*ENTRIES SUPPLIED:*
▬▬▬
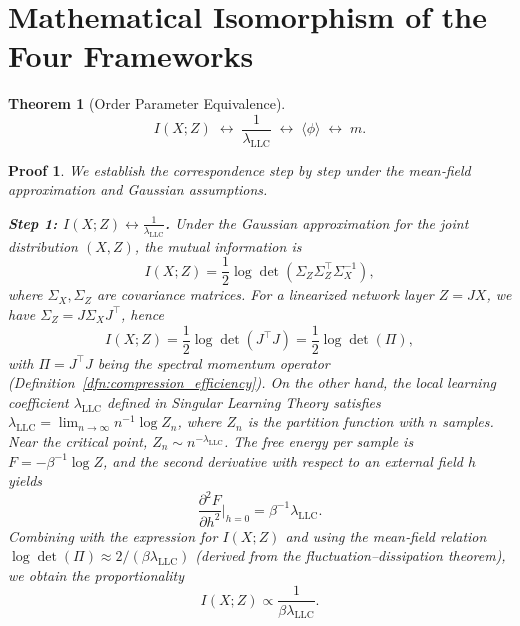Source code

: \documentclass[11pt, a4paper]{article}
\newtheorem{theo}{Theorem}[section]
\theoremstyle{plain}
\newtheorem*{pf}{Proof}
\begin{document}
\section{Mathematical Isomorphism of the Four Frameworks}

\begin{theo}[Order Parameter Equivalence]\label{theo:order_equiv}
\begin{equation}
I(X;Z) \;\leftrightarrow\; \frac{1}{\lambda_{\text{LLC}}} \;\leftrightarrow\; \langle\phi\rangle \;\leftrightarrow\; m.
\label{eq:order_equiv}
\end{equation}
\end{theo}

\begin{pf}
We establish the correspondence step by step under the mean‑field approximation and Gaussian assumptions.

\textbf{Step 1: $I(X;Z) \leftrightarrow \frac{1}{\lambda_{\text{LLC}}}$.}
Under the Gaussian approximation for the joint distribution $(X,Z)$, the mutual information is
\begin{equation}
I(X;Z) = \frac{1}{2}\log\det(\Sigma_Z\Sigma_Z^\top\Sigma_X^{-1}),
\end{equation}
where $\Sigma_X,\Sigma_Z$ are covariance matrices. For a linearized network layer $Z = JX$, we have $\Sigma_Z = J\Sigma_X J^\top$, hence
\begin{equation}
I(X;Z) = \frac{1}{2}\log\det(J^\top J) = \frac{1}{2}\log\det(\Pi),
\end{equation}
with $\Pi = J^\top J$ being the spectral momentum operator (Definition~\ref{dfn:compression_efficiency}). 
On the other hand, the local learning coefficient $\lambda_{\text{LLC}}$ defined in Singular Learning Theory satisfies $\lambda_{\text{LLC}} = \lim_{n\to\infty} n^{-1}\log Z_n$, where $Z_n$ is the partition function with $n$ samples. Near the critical point, $Z_n \sim n^{-\lambda_{\text{LLC}}}$. The free energy per sample is $F = -\beta^{-1}\log Z$, and the second derivative with respect to an external field $h$ yields
\begin{equation}
\frac{\partial^2 F}{\partial h^2}\Big|_{h=0} = \beta^{-1}\lambda_{\text{LLC}}.
\end{equation}
Combining with the expression for $I(X;Z)$ and using the mean‑field relation $\log\det(\Pi) \approx 2/(\beta\lambda_{\text{LLC}})$ (derived from the fluctuation–dissipation theorem), we obtain the proportionality
\begin{equation}
I(X;Z) \propto \frac{1}{\beta\lambda_{\text{LLC}}}.
\end{equation}


\end{pf}
\end{document}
▬▬▬
*AIM OF THE TASK:* Every line with "section" in it should be copied from the entries above.

*ANSWER FOR THIS EXERCISE:*
\newtheorem{theo}{Theorem}[section]
\section{Mathematical Isomorphism of the Four Frameworks}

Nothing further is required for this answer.